■ **EXERCISE DESCRIPTION**
Retype, word for word, each line between the lines holding "Les deux derniers" and "Je suis attristé.", inclusive, and leave the rest of the data alone.

☆ ☆ ☆ ☆ ☆

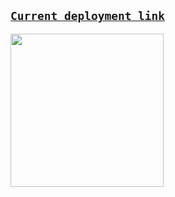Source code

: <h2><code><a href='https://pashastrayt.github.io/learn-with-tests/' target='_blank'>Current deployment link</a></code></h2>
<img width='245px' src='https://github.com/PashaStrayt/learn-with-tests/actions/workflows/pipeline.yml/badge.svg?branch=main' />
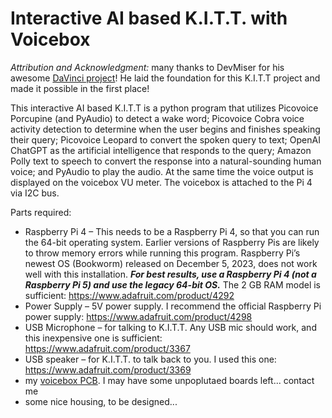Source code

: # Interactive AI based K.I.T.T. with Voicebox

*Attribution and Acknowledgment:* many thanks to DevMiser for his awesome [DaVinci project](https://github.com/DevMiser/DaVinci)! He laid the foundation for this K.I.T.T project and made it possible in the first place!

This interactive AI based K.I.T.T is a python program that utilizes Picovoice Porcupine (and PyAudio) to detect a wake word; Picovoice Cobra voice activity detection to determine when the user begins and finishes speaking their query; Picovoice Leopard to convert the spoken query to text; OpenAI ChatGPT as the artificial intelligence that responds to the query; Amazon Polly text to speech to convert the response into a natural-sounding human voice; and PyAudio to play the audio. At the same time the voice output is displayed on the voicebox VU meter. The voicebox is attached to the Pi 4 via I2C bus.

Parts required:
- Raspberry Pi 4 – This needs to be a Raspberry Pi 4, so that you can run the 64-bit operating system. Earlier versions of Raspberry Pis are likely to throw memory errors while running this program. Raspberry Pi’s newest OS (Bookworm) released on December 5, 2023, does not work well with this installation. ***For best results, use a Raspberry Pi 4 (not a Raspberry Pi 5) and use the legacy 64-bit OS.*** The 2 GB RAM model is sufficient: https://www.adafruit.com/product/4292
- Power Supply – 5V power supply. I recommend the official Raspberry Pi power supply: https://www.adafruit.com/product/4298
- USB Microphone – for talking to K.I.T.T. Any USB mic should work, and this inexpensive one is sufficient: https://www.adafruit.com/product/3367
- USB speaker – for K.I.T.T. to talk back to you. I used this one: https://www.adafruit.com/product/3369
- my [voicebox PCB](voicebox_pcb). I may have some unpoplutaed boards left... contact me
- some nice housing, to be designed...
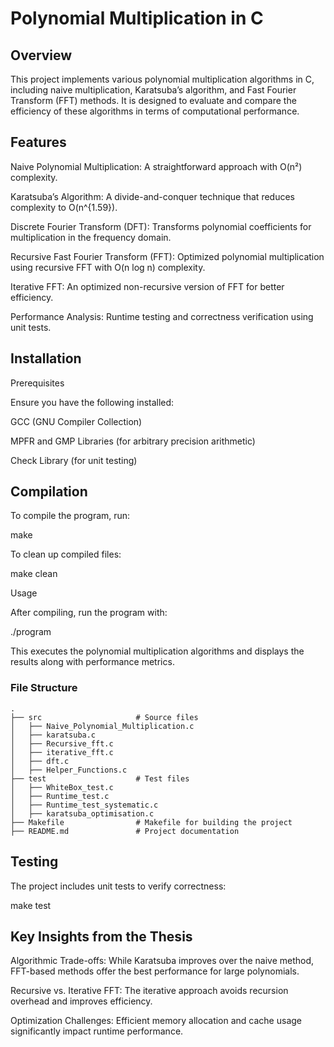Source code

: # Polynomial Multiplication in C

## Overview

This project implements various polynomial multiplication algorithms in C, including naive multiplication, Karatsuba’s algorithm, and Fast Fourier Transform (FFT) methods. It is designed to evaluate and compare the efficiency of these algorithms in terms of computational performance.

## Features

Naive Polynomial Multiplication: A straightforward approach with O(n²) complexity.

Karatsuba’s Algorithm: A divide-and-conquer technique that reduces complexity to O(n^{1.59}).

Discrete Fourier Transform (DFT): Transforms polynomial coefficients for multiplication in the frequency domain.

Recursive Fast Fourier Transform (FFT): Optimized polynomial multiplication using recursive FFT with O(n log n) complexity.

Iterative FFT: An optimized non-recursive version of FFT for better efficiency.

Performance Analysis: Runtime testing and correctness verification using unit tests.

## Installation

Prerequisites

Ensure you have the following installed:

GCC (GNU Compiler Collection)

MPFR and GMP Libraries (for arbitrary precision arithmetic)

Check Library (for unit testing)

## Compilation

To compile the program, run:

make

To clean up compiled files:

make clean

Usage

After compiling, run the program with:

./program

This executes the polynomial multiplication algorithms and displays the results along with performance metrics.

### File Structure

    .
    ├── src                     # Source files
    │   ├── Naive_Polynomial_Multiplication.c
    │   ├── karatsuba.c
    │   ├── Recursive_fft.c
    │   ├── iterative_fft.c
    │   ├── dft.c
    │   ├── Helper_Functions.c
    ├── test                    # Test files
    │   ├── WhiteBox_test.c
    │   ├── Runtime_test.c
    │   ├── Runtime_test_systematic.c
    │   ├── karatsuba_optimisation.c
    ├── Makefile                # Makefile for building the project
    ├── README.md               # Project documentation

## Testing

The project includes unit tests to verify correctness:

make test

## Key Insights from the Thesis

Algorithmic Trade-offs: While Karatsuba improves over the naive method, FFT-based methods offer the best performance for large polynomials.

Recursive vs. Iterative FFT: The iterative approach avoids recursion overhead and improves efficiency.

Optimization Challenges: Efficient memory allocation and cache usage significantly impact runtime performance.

☆ ☆ ☆ ☆ ☆

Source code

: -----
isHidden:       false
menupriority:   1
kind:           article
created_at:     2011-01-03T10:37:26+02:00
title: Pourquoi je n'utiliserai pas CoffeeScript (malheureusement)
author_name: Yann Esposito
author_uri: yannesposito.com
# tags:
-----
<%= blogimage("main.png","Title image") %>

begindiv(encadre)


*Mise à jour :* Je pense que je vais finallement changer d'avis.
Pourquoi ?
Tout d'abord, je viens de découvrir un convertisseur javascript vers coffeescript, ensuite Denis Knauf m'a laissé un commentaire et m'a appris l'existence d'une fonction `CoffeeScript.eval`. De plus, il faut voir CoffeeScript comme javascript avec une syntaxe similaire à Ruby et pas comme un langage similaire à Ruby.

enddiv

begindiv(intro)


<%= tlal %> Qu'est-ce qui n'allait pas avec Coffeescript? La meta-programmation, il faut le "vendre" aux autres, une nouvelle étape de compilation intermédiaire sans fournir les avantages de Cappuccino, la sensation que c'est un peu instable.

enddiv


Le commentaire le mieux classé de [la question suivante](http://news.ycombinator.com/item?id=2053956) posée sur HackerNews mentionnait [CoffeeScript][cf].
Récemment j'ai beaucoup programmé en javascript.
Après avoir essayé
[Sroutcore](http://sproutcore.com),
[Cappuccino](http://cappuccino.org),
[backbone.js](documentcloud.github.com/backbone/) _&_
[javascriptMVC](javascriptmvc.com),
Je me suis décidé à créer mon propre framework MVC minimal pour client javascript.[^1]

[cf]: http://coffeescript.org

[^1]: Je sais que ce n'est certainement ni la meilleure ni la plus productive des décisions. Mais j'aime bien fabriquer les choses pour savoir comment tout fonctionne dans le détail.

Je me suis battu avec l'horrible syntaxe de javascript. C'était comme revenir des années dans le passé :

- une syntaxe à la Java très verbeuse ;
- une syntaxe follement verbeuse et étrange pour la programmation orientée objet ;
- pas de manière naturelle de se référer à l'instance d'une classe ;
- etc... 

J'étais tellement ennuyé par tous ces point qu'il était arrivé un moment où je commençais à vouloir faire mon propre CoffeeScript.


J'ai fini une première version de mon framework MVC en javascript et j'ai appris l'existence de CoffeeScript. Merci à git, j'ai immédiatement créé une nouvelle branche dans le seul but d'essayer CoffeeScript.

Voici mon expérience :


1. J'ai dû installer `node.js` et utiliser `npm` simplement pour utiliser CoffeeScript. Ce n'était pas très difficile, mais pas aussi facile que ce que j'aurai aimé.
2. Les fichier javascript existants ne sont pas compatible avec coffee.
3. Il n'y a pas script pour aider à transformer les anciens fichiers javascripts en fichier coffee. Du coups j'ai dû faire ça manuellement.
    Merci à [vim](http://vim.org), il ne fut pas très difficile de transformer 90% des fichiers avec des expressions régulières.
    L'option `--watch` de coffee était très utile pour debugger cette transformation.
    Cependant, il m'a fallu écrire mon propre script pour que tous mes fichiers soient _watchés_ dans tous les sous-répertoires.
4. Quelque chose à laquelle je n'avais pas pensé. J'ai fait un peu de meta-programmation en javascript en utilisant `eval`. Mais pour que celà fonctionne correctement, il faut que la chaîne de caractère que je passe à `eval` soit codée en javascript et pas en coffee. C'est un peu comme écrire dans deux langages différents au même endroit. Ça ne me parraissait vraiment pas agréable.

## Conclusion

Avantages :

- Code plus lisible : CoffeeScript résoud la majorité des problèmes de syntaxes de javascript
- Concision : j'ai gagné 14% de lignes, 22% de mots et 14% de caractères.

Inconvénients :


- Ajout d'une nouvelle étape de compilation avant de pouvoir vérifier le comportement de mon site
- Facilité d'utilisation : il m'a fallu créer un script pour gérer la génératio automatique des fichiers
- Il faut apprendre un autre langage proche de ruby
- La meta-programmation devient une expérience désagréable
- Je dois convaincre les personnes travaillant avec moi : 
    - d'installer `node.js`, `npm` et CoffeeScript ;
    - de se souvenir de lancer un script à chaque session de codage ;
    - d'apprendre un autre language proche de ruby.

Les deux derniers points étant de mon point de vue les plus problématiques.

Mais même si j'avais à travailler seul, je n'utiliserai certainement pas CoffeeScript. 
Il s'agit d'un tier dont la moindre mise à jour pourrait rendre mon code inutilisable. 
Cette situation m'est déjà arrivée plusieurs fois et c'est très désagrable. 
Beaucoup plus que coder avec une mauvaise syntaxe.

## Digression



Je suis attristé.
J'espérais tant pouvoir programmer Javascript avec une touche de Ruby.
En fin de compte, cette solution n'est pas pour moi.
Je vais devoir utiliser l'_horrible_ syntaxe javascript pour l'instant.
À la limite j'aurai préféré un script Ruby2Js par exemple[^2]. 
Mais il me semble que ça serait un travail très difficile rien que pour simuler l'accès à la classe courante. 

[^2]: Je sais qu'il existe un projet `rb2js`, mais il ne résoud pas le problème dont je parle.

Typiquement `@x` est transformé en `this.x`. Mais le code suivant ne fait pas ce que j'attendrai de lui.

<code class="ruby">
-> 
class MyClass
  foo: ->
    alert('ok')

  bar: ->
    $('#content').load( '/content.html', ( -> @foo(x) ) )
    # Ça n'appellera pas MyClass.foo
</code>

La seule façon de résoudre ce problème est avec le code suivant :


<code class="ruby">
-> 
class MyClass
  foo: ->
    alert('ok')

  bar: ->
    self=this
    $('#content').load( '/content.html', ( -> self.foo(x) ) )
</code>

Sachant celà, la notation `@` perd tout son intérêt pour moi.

☆ ☆ ☆ ☆ ☆

■ **SOLUTION TO THIS TASK**
Les deux derniers points étant de mon point de vue les plus problématiques.

Mais même si j'avais à travailler seul, je n'utiliserai certainement pas CoffeeScript. 
Il s'agit d'un tier dont la moindre mise à jour pourrait rendre mon code inutilisable. 
Cette situation m'est déjà arrivée plusieurs fois et c'est très désagrable. 
Beaucoup plus que coder avec une mauvaise syntaxe.

## Digression



Je suis attristé.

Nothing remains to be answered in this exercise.